When reality sunk in I was three feet underwater near the first turn buoy. In an instant my thoughts had turned from the race to survival. I hadn’t had a dry breath in nearly 20 seconds and as 65 men swam over me I didn’t seem to have much of a chance at breathing again soon. I found myself near the back of the swim pack – a place I have very little experience with – and was quite unhappy about it. The clear water and non-combative attitudes I have experienced at the front of other big races seemed mythical in comparison to the brutal battering, blatant grabbing, and completely unnecessary aggression of the mid-pack swim.I would like very much to never be there again. A few days ago I was violently angry with the way people around me were swimming. It was unnecessary, it hurt, and it slowed down everyone involved. Now, I’ve just resolved that it’s worth swimming faster in the future. Easier said that done, but if I’m feeling off, I’ll have to remember Hamburg.
I exited the water with a small gap in front of me. I was with Mark Fretta from the USA, and Beavan Docherty of New Zealand, among others. We caught the group in front of us in a lap, then caught the leaders by the third lap. Yes, I was in the second chase group – without a contingency plan. Half way through the bike Mark Fretta was riding in front and slowing the pace. Nobody seemed to want to go around him and he looked as though he was expecting someone to break away. So I did. I got away and nobody followed. I was hoping someone would bridge up, but they just let me take the television cameras and go. I got lots of television time, but after a little more than a lap I was sucked back into a frenzy of counterattacks. A lap later Fretta took off on his own solo breakaway and I blocked for him as best I could. He quickly gained 30 seconds on us with a lap to go, then lost 10 seconds as the pack jockeyed for position.
I started the run a third of the way back in a pack of everyone. Within a lap I caught up to Mark, and lost contact with 45 men from my bike pack. Over the next lap I stopped being passed, and by the 5k I started bringing back some of the men who had blown a gasket in front of me. I finished in 41st place, and ran 32 minutes 42 seconds on the German Certified 10km run (they lengthened the course this year after being criticized for having a short run in previous years). I was 3 minutes slower than the winner, Javier Gomez.
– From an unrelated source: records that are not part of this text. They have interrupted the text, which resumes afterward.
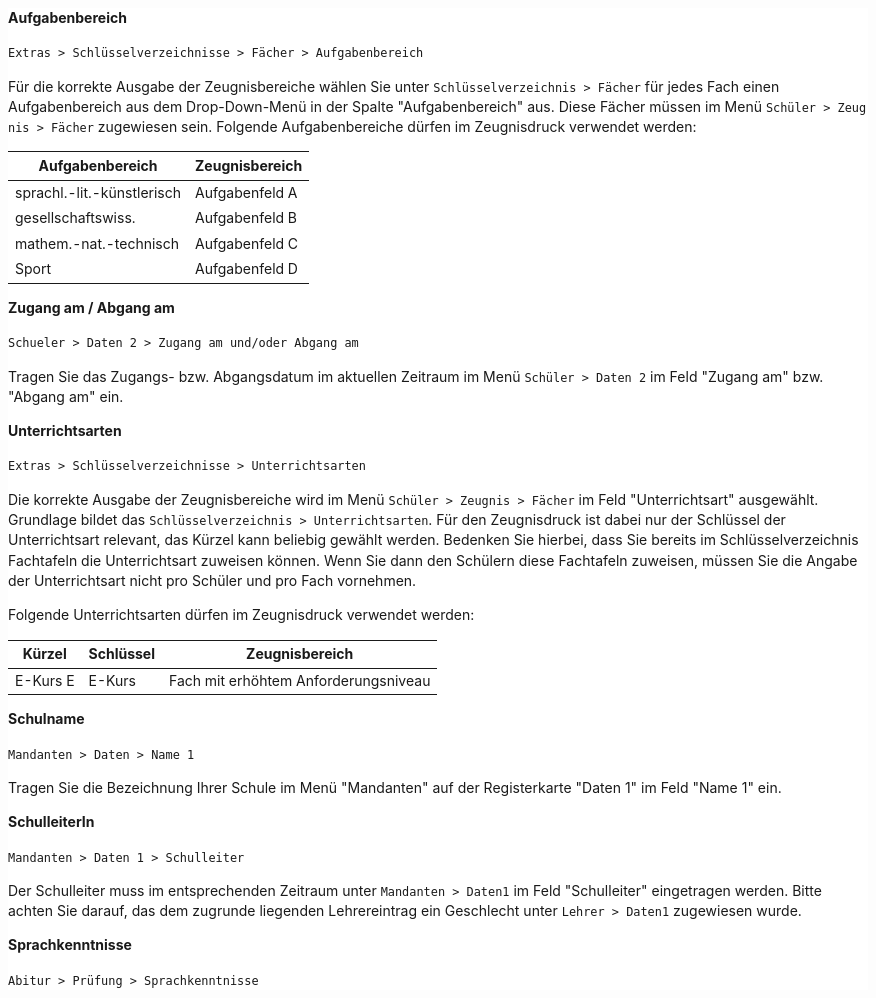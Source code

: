 **Aufgabenbereich**

`Extras > Schlüsselverzeichnisse > Fächer > Aufgabenbereich`

Für die korrekte Ausgabe der Zeugnisbereiche wählen Sie unter `Schlüsselverzeichnis > Fächer` für jedes Fach einen Aufgabenbereich aus dem Drop-Down-Menü in der Spalte "Aufgabenbereich" aus. Diese Fächer müssen im Menü `Schüler > Zeugnis > Fächer` zugewiesen sein. Folgende Aufgabenbereiche dürfen im Zeugnisdruck verwendet werden:

Aufgabenbereich|  Zeugnisbereich
--|--
sprachl.-lit.-künstlerisch | Aufgabenfeld A
gesellschaftswiss. | Aufgabenfeld B
mathem.-nat.-technisch | Aufgabenfeld C
Sport | Aufgabenfeld D

**Zugang am / Abgang am** 

`Schueler > Daten 2 > Zugang am und/oder Abgang am`

Tragen Sie das Zugangs- bzw. Abgangsdatum im aktuellen Zeitraum im Menü `Schüler > Daten 2` im Feld "Zugang am" bzw. "Abgang am" ein.

**Unterrichtsarten**

`Extras > Schlüsselverzeichnisse > Unterrichtsarten`

Die korrekte Ausgabe der Zeugnisbereiche wird im Menü `Schüler > Zeugnis > Fächer` im Feld "Unterrichtsart" ausgewählt. Grundlage bildet das `Schlüsselverzeichnis > Unterrichtsarten`. Für den Zeugnisdruck ist dabei nur der Schlüssel der Unterrichtsart relevant, das Kürzel kann beliebig gewählt werden. Bedenken Sie hierbei, dass Sie bereits im Schlüsselverzeichnis Fachtafeln die Unterrichtsart zuweisen können. Wenn Sie dann den Schülern diese Fachtafeln zuweisen, müssen Sie die Angabe der Unterrichtsart nicht pro Schüler und pro Fach vornehmen.

Folgende Unterrichtsarten dürfen im Zeugnisdruck verwendet werden:

Kürzel |  Schlüssel | Zeugnisbereich
--|--|--
E-Kurs E | E-Kurs | Fach mit erhöhtem Anforderungsniveau

**Schulname** 

`Mandanten > Daten > Name 1`

Tragen Sie die Bezeichnung Ihrer Schule im Menü "Mandanten" auf der Registerkarte "Daten 1" im Feld "Name
1" ein.

**SchulleiterIn** 

`Mandanten > Daten 1 > Schulleiter`

Der Schulleiter muss im entsprechenden Zeitraum unter `Mandanten > Daten1` im Feld "Schulleiter" eingetragen werden. Bitte achten Sie darauf, das dem zugrunde liegenden Lehrereintrag ein Geschlecht unter `Lehrer > Daten1` zugewiesen wurde.

**Sprachkenntnisse**

`Abitur > Prüfung > Sprachkenntnisse`
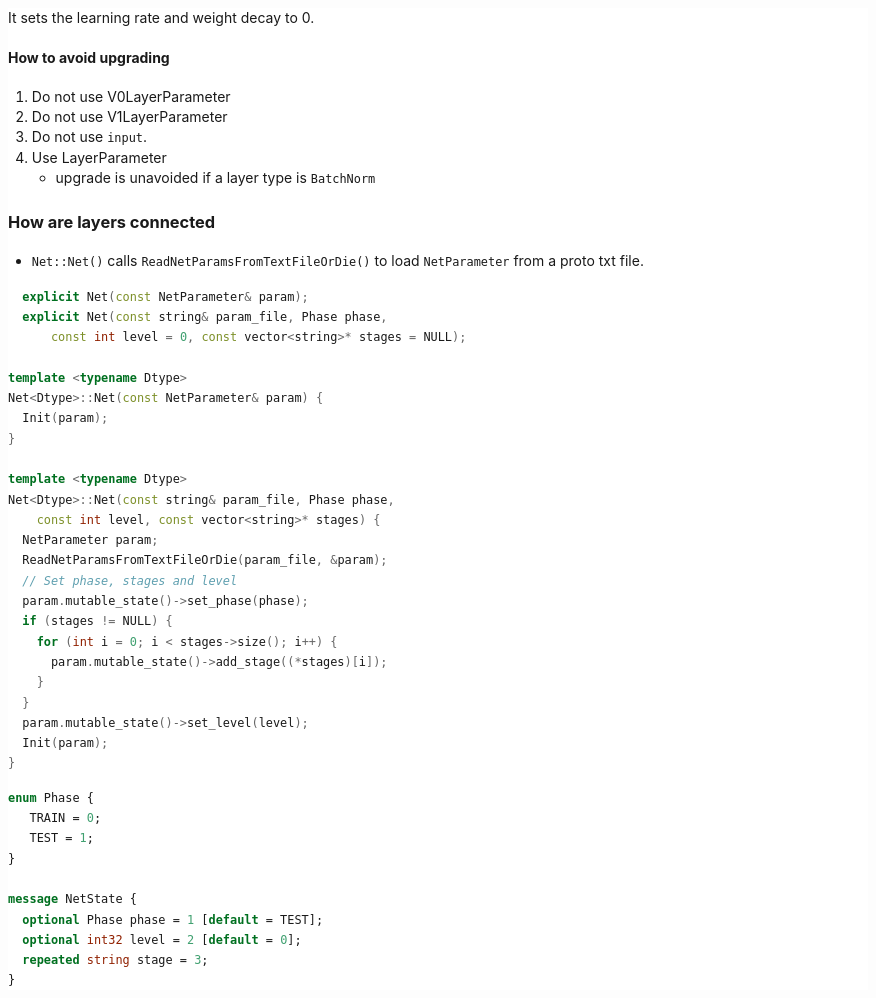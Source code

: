 It sets the learning rate and weight decay to 0.

#### How to avoid upgrading
1. Do not use V0LayerParameter
2. Do not use V1LayerParameter
3. Do not use `input`.
4. Use LayerParameter
    - upgrade is unavoided if a layer type is `BatchNorm`

### How are layers connected
- `Net::Net()` calls `ReadNetParamsFromTextFileOrDie()`
to load `NetParameter` from a proto txt file.

```cpp
  explicit Net(const NetParameter& param);
  explicit Net(const string& param_file, Phase phase,
      const int level = 0, const vector<string>* stages = NULL);

template <typename Dtype>
Net<Dtype>::Net(const NetParameter& param) {
  Init(param);
}

template <typename Dtype>
Net<Dtype>::Net(const string& param_file, Phase phase,
    const int level, const vector<string>* stages) {
  NetParameter param;
  ReadNetParamsFromTextFileOrDie(param_file, &param);
  // Set phase, stages and level
  param.mutable_state()->set_phase(phase);
  if (stages != NULL) {
    for (int i = 0; i < stages->size(); i++) {
      param.mutable_state()->add_stage((*stages)[i]);
    }
  }
  param.mutable_state()->set_level(level);
  Init(param);
}
```

```proto
enum Phase {
   TRAIN = 0;
   TEST = 1;
}

message NetState {
  optional Phase phase = 1 [default = TEST];
  optional int32 level = 2 [default = 0];
  repeated string stage = 3;
}
```


[115]: https://github.com/BVLC/caffe/blob/99bd99795dcdf0b1d3086a8d67ab1782a8a08383/src/caffe/proto/caffe.proto#L225
[114]: https://github.com/BVLC/caffe/blob/master/src/caffe/solvers/rmsprop_solver.cpp
[113]: http://www.cs.toronto.edu/~tijmen/csc321/information.shtml
[112]: https://github.com/BVLC/caffe/blob/master/src/caffe/solvers/adagrad_solver.cpp
[111]: http://www.cs.toronto.edu/~rsalakhu/papers/srivastava14a.pdf
[110]: https://github.com/BVLC/caffe/blob/99bd99795dcdf0b1d3086a8d67ab1782a8a08383/src/caffe/proto/caffe.proto#L698
[109]: https://github.com/BVLC/caffe/blob/master/src/caffe/layers/dropout_layer.cpp
[108]: https://github.com/BVLC/caffe/blob/master/src/caffe/layers/batch_norm_layer.cpp
[107]: http://cs230.stanford.edu/index.html
[106]: https://zhuanlan.zhihu.com/p/20599581
[105]: http://cs229.stanford.edu/notes/cs229-notes3.pdf
[104]: https://www.kaggle.com/c/cifar-10
[103]: http://www.cs.toronto.edu/~kriz/cifar.html
[102]: http://cs231n.github.io/classification/
[101]: https://github.com/BVLC/caffe/blob/99bd99795dcdf0b1d3086a8d67ab1782a8a08383/src/caffe/layers/softmax_loss_layer.cpp#L118
[100]: https://github.com/BVLC/caffe/blob/99bd99795dcdf0b1d3086a8d67ab1782a8a08383/src/caffe/layers/softmax_loss_layer.cpp#L89
[99]: https://github.com/BVLC/caffe/blob/99bd99795dcdf0b1d3086a8d67ab1782a8a08383/src/caffe/layers/softmax_layer.cpp#L63
[98]: https://developer.apple.com/documentation/accelerate/1513065-cblas_sgemv?language=objc
[97]: https://github.com/BVLC/caffe/blob/99bd99795dcdf0b1d3086a8d67ab1782a8a08383/src/caffe/util/math_functions.cpp#L13
[96]: https://developer.apple.com/documentation/accelerate/1513264-cblas_sgemm?language=objc
[95]: https://github.com/BVLC/caffe/blob/99bd99795dcdf0b1d3086a8d67ab1782a8a08383/src/caffe/layers/softmax_layer.cpp#L27
[94]: https://github.com/BVLC/caffe/blob/master/src/caffe/layers/softmax_layer.cpp
[93]: http://caffe.berkeleyvision.org/tutorial/net_layer_blob.html
[92]: https://github.com/BVLC/caffe/blob/99bd99795dcdf0b1d3086a8d67ab1782a8a08383/include/caffe/layers/softmax_layer.hpp#L18
[91]: https://github.com/BVLC/caffe/blob/99bd99795dcdf0b1d3086a8d67ab1782a8a08383/src/caffe/solver.cpp#L229
[90]: https://github.com/BVLC/caffe/blob/99bd99795dcdf0b1d3086a8d67ab1782a8a08383/src/caffe/net.cpp#L547
[89]: https://github.com/BVLC/caffe/blob/99bd99795dcdf0b1d3086a8d67ab1782a8a08383/include/caffe/net.hpp#L85
[88]: https://github.com/BVLC/caffe/blob/99bd99795dcdf0b1d3086a8d67ab1782a8a08383/include/caffe/layer.hpp#L424
[87]: https://github.com/BVLC/caffe/blob/99bd99795dcdf0b1d3086a8d67ab1782a8a08383/src/caffe/layers/multinomial_logistic_loss_layer.cpp#L37
[86]: https://github.com/BVLC/caffe/blob/99bd99795dcdf0b1d3086a8d67ab1782a8a08383/src/caffe/layers/multinomial_logistic_loss_layer.cpp#L20
[85]: https://github.com/BVLC/caffe/blob/99bd99795dcdf0b1d3086a8d67ab1782a8a08383/src/caffe/layers/multinomial_logistic_loss_layer.cpp#L11
[84]: https://github.com/BVLC/caffe/blob/99bd99795dcdf0b1d3086a8d67ab1782a8a08383/include/caffe/layers/multinomial_logistic_loss_layer.hpp#L44
[83]: https://github.com/BVLC/caffe/blob/99bd99795dcdf0b1d3086a8d67ab1782a8a08383/src/caffe/layers/loss_layer.cpp#L7
[82]: https://github.com/BVLC/caffe/blob/99bd99795dcdf0b1d3086a8d67ab1782a8a08383/include/caffe/layers/loss_layer.hpp#L32
[81]: https://www.cv-foundation.org/openaccess/content_iccv_2015/papers/He_Delving_Deep_into_ICCV_2015_paper.pdf
[80]: https://github.com/BVLC/caffe/blob/99bd99795dcdf0b1d3086a8d67ab1782a8a08383/src/caffe/layers/relu_layer.cpp#L22
[79]: https://ai.stanford.edu/~amaas/papers/relu_hybrid_icml2013_final.pdf
[78]: https://github.com/BVLC/caffe/blob/99bd99795dcdf0b1d3086a8d67ab1782a8a08383/src/caffe/layers/relu_layer.cpp#L9
[77]: https://github.com/BVLC/caffe/blob/99bd99795dcdf0b1d3086a8d67ab1782a8a08383/src/caffe/layers/tanh_layer.cpp#L22
[76]: https://github.com/BVLC/caffe/blob/99bd99795dcdf0b1d3086a8d67ab1782a8a08383/src/caffe/layers/tanh_layer.cpp#L10
[75]: https://en.cppreference.com/w/cpp/numeric/math/tanh
[74]: https://github.com/BVLC/caffe/blob/99bd99795dcdf0b1d3086a8d67ab1782a8a08383/src/caffe/layers/sigmoid_layer.cpp#L25
[73]: https://github.com/BVLC/caffe/blob/99bd99795dcdf0b1d3086a8d67ab1782a8a08383/src/caffe/layers/sigmoid_layer.cpp#L14
[72]: https://github.com/BVLC/caffe/blob/99bd99795dcdf0b1d3086a8d67ab1782a8a08383/src/caffe/layers/sigmoid_layer.cpp#L8
[71]: https://github.com/BVLC/caffe/blob/master/src/caffe/layers/neuron_layer.cpp
[70]: https://github.com/BVLC/caffe/blob/master/include/caffe/layers/neuron_layer.hpp
[69]: https://arxiv.org/pdf/1603.07285.pdf
[68]: https://github.com/vdumoulin/conv_arithmetic/blob/master/README.md#dilated-convolution-animations
[67]: https://pytorch.org/docs/stable/nn.html#torch.nn.Conv1d
[66]: http://cs231n.github.io/convolutional-networks/
[65]: http://caffe.berkeleyvision.org/tutorial/layers.html
[64]: https://github.com/BVLC/caffe/blob/99bd99795dcdf0b1d3086a8d67ab1782a8a08383/examples/mnist/lenet_train_test.prototxt#L4
[63]: http://caffe.berkeleyvision.org/gathered/examples/finetune_flickr_style.html
[62]: https://github.com/BVLC/caffe/blob/99bd99795dcdf0b1d3086a8d67ab1782a8a08383/src/caffe/solver.cpp#L116
[61]: https://github.com/BVLC/caffe/blob/99bd99795dcdf0b1d3086a8d67ab1782a8a08383/tools/caffe.cpp#L168
[60]: https://github.com/BVLC/caffe/blob/99bd99795dcdf0b1d3086a8d67ab1782a8a08383/src/caffe/net.cpp#L735
[59]: https://github.com/BVLC/caffe/blob/99bd99795dcdf0b1d3086a8d67ab1782a8a08383/src/caffe/solvers/sgd_solver.cpp#L323
[58]: https://github.com/BVLC/caffe/blob/99bd99795dcdf0b1d3086a8d67ab1782a8a08383/src/caffe/solver.cpp#L480
[57]: https://github.com/BVLC/caffe/blob/99bd99795dcdf0b1d3086a8d67ab1782a8a08383/tools/caffe.cpp#L222
[56]: https://github.com/BVLC/caffe/blob/99bd99795dcdf0b1d3086a8d67ab1782a8a08383/src/caffe/solvers/sgd_solver.cpp#L257
[55]: https://github.com/BVLC/caffe/blob/99bd99795dcdf0b1d3086a8d67ab1782a8a08383/src/caffe/solver.cpp#L420
[54]: https://github.com/BVLC/caffe/blob/99bd99795dcdf0b1d3086a8d67ab1782a8a08383/src/caffe/layers/input_layer.cpp#L8
[53]: https://github.com/BVLC/caffe/blob/99bd99795dcdf0b1d3086a8d67ab1782a8a08383/examples/cpp_classification/classification.cpp#L176
[52]: https://github.com/BVLC/caffe/blob/99bd99795dcdf0b1d3086a8d67ab1782a8a08383/src/caffe/net.cpp#L98
[51]: https://github.com/BVLC/caffe/blob/99bd99795dcdf0b1d3086a8d67ab1782a8a08383/src/caffe/util/insert_splits.cpp#L12
[50]: https://github.com/BVLC/caffe/blob/99bd99795dcdf0b1d3086a8d67ab1782a8a08383/src/caffe/net.cpp#L46
[49]: https://github.com/BVLC/caffe/blob/99bd99795dcdf0b1d3086a8d67ab1782a8a08383/src/caffe/util/upgrade_proto.cpp#L1017
[48]: https://github.com/BVLC/caffe/blob/99bd99795dcdf0b1d3086a8d67ab1782a8a08383/src/caffe/util/upgrade_proto.cpp#L977
[47]: https://github.com/BVLC/caffe/blob/99bd99795dcdf0b1d3086a8d67ab1782a8a08383/src/caffe/util/upgrade_proto.cpp#L23
[46]: https://github.com/BVLC/caffe/blob/99bd99795dcdf0b1d3086a8d67ab1782a8a08383/src/caffe/util/io.cpp#L34
[45]: https://github.com/BVLC/caffe/blob/99bd99795dcdf0b1d3086a8d67ab1782a8a08383/src/caffe/util/upgrade_proto.cpp#L88
[44]: https://github.com/BVLC/caffe/blob/99bd99795dcdf0b1d3086a8d67ab1782a8a08383/src/caffe/solvers/adam_solver.cpp#L26
[43]: https://github.com/BVLC/caffe/blob/99bd99795dcdf0b1d3086a8d67ab1782a8a08383/src/caffe/solvers/nesterov_solver.cpp#L13
[42]: https://distill.pub/2017/momentum/
[41]: https://github.com/BVLC/caffe/blob/99bd99795dcdf0b1d3086a8d67ab1782a8a08383/src/caffe/solvers/sgd_solver.cpp#L11
[40]: https://github.com/BVLC/caffe/blob/99bd99795dcdf0b1d3086a8d67ab1782a8a08383/src/caffe/solvers/sgd_solver.cpp#L224
[39]: https://stats.stackexchange.com/questions/29130/difference-between-neural-net-weight-decay-and-learning-rate
[38]: https://github.com/BVLC/caffe/blob/99bd99795dcdf0b1d3086a8d67ab1782a8a08383/src/caffe/solvers/sgd_solver.cpp#L156
[37]: https://github.com/BVLC/caffe/blob/99bd99795dcdf0b1d3086a8d67ab1782a8a08383/src/caffe/solvers/sgd_solver.cpp#L88
[36]: http://shengshuyang.github.io/A-step-by-step-guide-to-Caffe.html
[35]: https://github.com/BVLC/caffe/blob/99bd99795dcdf0b1d3086a8d67ab1782a8a08383/src/caffe/proto/caffe.proto#L345
[34]: https://github.com/BVLC/caffe/blob/99bd99795dcdf0b1d3086a8d67ab1782a8a08383/src/caffe/proto/caffe.proto#L327
[33]: https://github.com/BVLC/caffe/blob/99bd99795dcdf0b1d3086a8d67ab1782a8a08383/src/caffe/net.cpp#L773
[32]: https://github.com/BVLC/caffe/blob/99bd99795dcdf0b1d3086a8d67ab1782a8a08383/src/caffe/solver.cpp#L78
[31]: https://github.com/BVLC/caffe/blob/99bd99795dcdf0b1d3086a8d67ab1782a8a08383/src/caffe/solvers/sgd_solver.cpp#L73
[30]: https://github.com/BVLC/caffe/blob/99bd99795dcdf0b1d3086a8d67ab1782a8a08383/include/caffe/sgd_solvers.hpp#L18
[29]: https://github.com/BVLC/caffe/blob/99bd99795dcdf0b1d3086a8d67ab1782a8a08383/src/caffe/proto/caffe.proto#L216
[28]: https://github.com/BVLC/caffe/blob/99bd99795dcdf0b1d3086a8d67ab1782a8a08383/src/caffe/solvers/sgd_solver.cpp#L373
[27]: https://github.com/BVLC/caffe/blob/99bd99795dcdf0b1d3086a8d67ab1782a8a08383/include/caffe/sgd_solvers.hpp#L16
[26]: https://github.com/BVLC/caffe/blob/99bd99795dcdf0b1d3086a8d67ab1782a8a08383/include/caffe/solver.hpp#L42
[25]: https://github.com/BVLC/caffe/blob/master/include/caffe/solver_factory.hpp
[24]: https://github.com/BVLC/caffe/blob/master/examples/mnist/lenet_solver.prototxt
[23]: https://github.com/BVLC/caffe/blob/99bd99795dcdf0b1d3086a8d67ab1782a8a08383/tools/caffe.cpp#L248
[22]: https://github.com/BVLC/caffe/blob/99bd99795dcdf0b1d3086a8d67ab1782a8a08383/tools/caffe.cpp#L229-L230
[21]: https://github.com/BVLC/caffe/blob/99bd99795dcdf0b1d3086a8d67ab1782a8a08383/tools/caffe.cpp#L236
[20]: https://github.com/BVLC/caffe/blob/99bd99795dcdf0b1d3086a8d67ab1782a8a08383/tools/caffe.cpp#L226
[19]: https://github.com/BVLC/caffe/blob/99bd99795dcdf0b1d3086a8d67ab1782a8a08383/tools/caffe.cpp#L215
[18]: https://github.com/BVLC/caffe/blob/99bd99795dcdf0b1d3086a8d67ab1782a8a08383/tools/caffe.cpp#L102
[17]: https://github.com/BVLC/caffe/blob/99bd99795dcdf0b1d3086a8d67ab1782a8a08383/tools/caffe.cpp#L29
[16]: https://github.com/BVLC/caffe/blob/99bd99795dcdf0b1d3086a8d67ab1782a8a08383/tools/caffe.cpp#L178
[15]: https://github.com/BVLC/caffe/blob/99bd99795dcdf0b1d3086a8d67ab1782a8a08383/tools/caffe.cpp#L176
[14]: https://github.com/BVLC/caffe/blob/99bd99795dcdf0b1d3086a8d67ab1782a8a08383/tools/caffe.cpp#L39
[13]: https://github.com/BVLC/caffe/blob/99bd99795dcdf0b1d3086a8d67ab1782a8a08383/tools/caffe.cpp#L126
[12]: https://github.com/BVLC/caffe/blob/99bd99795dcdf0b1d3086a8d67ab1782a8a08383/tools/caffe.cpp#L41
[11]: https://github.com/BVLC/caffe/blob/99bd99795dcdf0b1d3086a8d67ab1782a8a08383/tools/caffe.cpp#L46
[10]: https://github.com/BVLC/caffe/blob/99bd99795dcdf0b1d3086a8d67ab1782a8a08383/tools/caffe.cpp#L44
[9]: https://github.com/BVLC/caffe/blob/99bd99795dcdf0b1d3086a8d67ab1782a8a08383/src/caffe/util/io.cpp#L35
[8]: https://github.com/BVLC/caffe/blob/99bd99795dcdf0b1d3086a8d67ab1782a8a08383/src/caffe/util/io.cpp#L34
[7]: https://github.com/BVLC/caffe/blob/99bd99795dcdf0b1d3086a8d67ab1782a8a08383/src/caffe/util/upgrade_proto.cpp#L1119
[6]: https://github.com/BVLC/caffe/blob/99bd99795dcdf0b1d3086a8d67ab1782a8a08383/tools/caffe.cpp#L33
[5]: https://github.com/BVLC/caffe/blob/99bd99795dcdf0b1d3086a8d67ab1782a8a08383/tools/caffe.cpp#L166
Certainly I had hoped for a better finish. I had hoped for a career day, and I had hoped that I would run well below 32 minutes. I believe I’m capable of that, and I would love to prove it. Unfortunately, my day in Hamburg was not that day for me. If I use my swim as a barometer for my overall performance compared to my potential, then I was clearly having an off day. That said, I was bold on the bike, given my circumstances, and while it didn’t pay off, I’m glad I was willing to take the chance. It was fun to be in a solo break at a WCS race. Suicidal? Yes. But fun!
*Slowtwitchers, or STers are the community of people that follow and comment on, almost obsessively, the going-ons of the triathlon world through a community forum hosted at slowtwitch.com
Nice job, dude. You oughta just do some butterfly when things get jammed up in the swim – that’ll clear some people out of the way.
you should have asked to race in the friends and family wave. I think they’re way nicer there.